Stored entries
::::::

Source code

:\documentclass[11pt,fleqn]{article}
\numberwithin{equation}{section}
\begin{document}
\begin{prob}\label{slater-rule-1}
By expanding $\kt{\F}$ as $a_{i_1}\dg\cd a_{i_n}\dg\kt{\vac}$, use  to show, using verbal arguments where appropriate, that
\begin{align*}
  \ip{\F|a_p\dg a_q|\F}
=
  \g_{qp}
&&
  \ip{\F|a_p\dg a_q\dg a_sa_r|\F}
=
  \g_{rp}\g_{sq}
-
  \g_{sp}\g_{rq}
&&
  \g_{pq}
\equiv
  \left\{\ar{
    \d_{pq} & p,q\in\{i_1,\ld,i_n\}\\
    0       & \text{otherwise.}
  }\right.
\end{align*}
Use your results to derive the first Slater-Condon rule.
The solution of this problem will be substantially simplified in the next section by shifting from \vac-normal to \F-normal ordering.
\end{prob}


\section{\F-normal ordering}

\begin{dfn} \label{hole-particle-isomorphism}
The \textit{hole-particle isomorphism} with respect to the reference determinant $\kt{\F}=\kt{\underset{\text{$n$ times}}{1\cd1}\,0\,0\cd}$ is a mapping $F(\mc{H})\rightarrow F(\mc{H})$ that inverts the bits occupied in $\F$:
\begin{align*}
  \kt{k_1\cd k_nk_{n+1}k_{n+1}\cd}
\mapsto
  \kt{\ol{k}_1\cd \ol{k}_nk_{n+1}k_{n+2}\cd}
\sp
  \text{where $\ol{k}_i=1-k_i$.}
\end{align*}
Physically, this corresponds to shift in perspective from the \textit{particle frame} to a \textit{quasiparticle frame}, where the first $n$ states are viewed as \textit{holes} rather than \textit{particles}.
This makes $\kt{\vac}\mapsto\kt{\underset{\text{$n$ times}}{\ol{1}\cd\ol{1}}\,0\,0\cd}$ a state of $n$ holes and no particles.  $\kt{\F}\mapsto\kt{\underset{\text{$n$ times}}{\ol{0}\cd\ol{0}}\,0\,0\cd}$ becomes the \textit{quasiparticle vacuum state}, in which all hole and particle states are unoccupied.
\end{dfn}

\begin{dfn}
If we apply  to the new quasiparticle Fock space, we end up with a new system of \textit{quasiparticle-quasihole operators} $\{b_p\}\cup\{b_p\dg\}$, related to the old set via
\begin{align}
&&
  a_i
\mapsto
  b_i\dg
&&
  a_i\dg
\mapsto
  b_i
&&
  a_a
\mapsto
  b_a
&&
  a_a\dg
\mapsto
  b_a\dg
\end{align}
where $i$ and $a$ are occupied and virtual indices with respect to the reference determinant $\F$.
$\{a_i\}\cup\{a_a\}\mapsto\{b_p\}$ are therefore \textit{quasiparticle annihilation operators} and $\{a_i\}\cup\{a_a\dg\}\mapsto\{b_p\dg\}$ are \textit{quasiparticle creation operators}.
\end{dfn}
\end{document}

::::::

What you need to do - Output every record exactly as written, with nothing dropped.

Result for this task -
Source code

:\documentclass[11pt,fleqn]{article}
\numberwithin{equation}{section}
\begin{document}
\begin{prob}\label{slater-rule-1}
By expanding $\kt{\F}$ as $a_{i_1}\dg\cd a_{i_n}\dg\kt{\vac}$, use  to show, using verbal arguments where appropriate, that
\begin{align*}
  \ip{\F|a_p\dg a_q|\F}
=
  \g_{qp}
&&
  \ip{\F|a_p\dg a_q\dg a_sa_r|\F}
=
  \g_{rp}\g_{sq}
-
  \g_{sp}\g_{rq}
&&
  \g_{pq}
\equiv
  \left\{\ar{
    \d_{pq} & p,q\in\{i_1,\ld,i_n\}\\
    0       & \text{otherwise.}
  }\right.
\end{align*}
Use your results to derive the first Slater-Condon rule.
The solution of this problem will be substantially simplified in the next section by shifting from \vac-normal to \F-normal ordering.
\end{prob}


\section{\F-normal ordering}

\begin{dfn} \label{hole-particle-isomorphism}
The \textit{hole-particle isomorphism} with respect to the reference determinant $\kt{\F}=\kt{\underset{\text{$n$ times}}{1\cd1}\,0\,0\cd}$ is a mapping $F(\mc{H})\rightarrow F(\mc{H})$ that inverts the bits occupied in $\F$:
\begin{align*}
  \kt{k_1\cd k_nk_{n+1}k_{n+1}\cd}
\mapsto
  \kt{\ol{k}_1\cd \ol{k}_nk_{n+1}k_{n+2}\cd}
\sp
  \text{where $\ol{k}_i=1-k_i$.}
\end{align*}
Physically, this corresponds to shift in perspective from the \textit{particle frame} to a \textit{quasiparticle frame}, where the first $n$ states are viewed as \textit{holes} rather than \textit{particles}.
This makes $\kt{\vac}\mapsto\kt{\underset{\text{$n$ times}}{\ol{1}\cd\ol{1}}\,0\,0\cd}$ a state of $n$ holes and no particles.  $\kt{\F}\mapsto\kt{\underset{\text{$n$ times}}{\ol{0}\cd\ol{0}}\,0\,0\cd}$ becomes the \textit{quasiparticle vacuum state}, in which all hole and particle states are unoccupied.
\end{dfn}

\begin{dfn}
If we apply  to the new quasiparticle Fock space, we end up with a new system of \textit{quasiparticle-quasihole operators} $\{b_p\}\cup\{b_p\dg\}$, related to the old set via
\begin{align}
&&
  a_i
\mapsto
  b_i\dg
&&
  a_i\dg
\mapsto
  b_i
&&
  a_a
\mapsto
  b_a
&&
  a_a\dg
\mapsto
  b_a\dg
\end{align}
where $i$ and $a$ are occupied and virtual indices with respect to the reference determinant $\F$.
$\{a_i\}\cup\{a_a\}\mapsto\{b_p\}$ are therefore \textit{quasiparticle annihilation operators} and $\{a_i\}\cup\{a_a\dg\}\mapsto\{b_p\dg\}$ are \textit{quasiparticle creation operators}.
\end{dfn}
\end{document}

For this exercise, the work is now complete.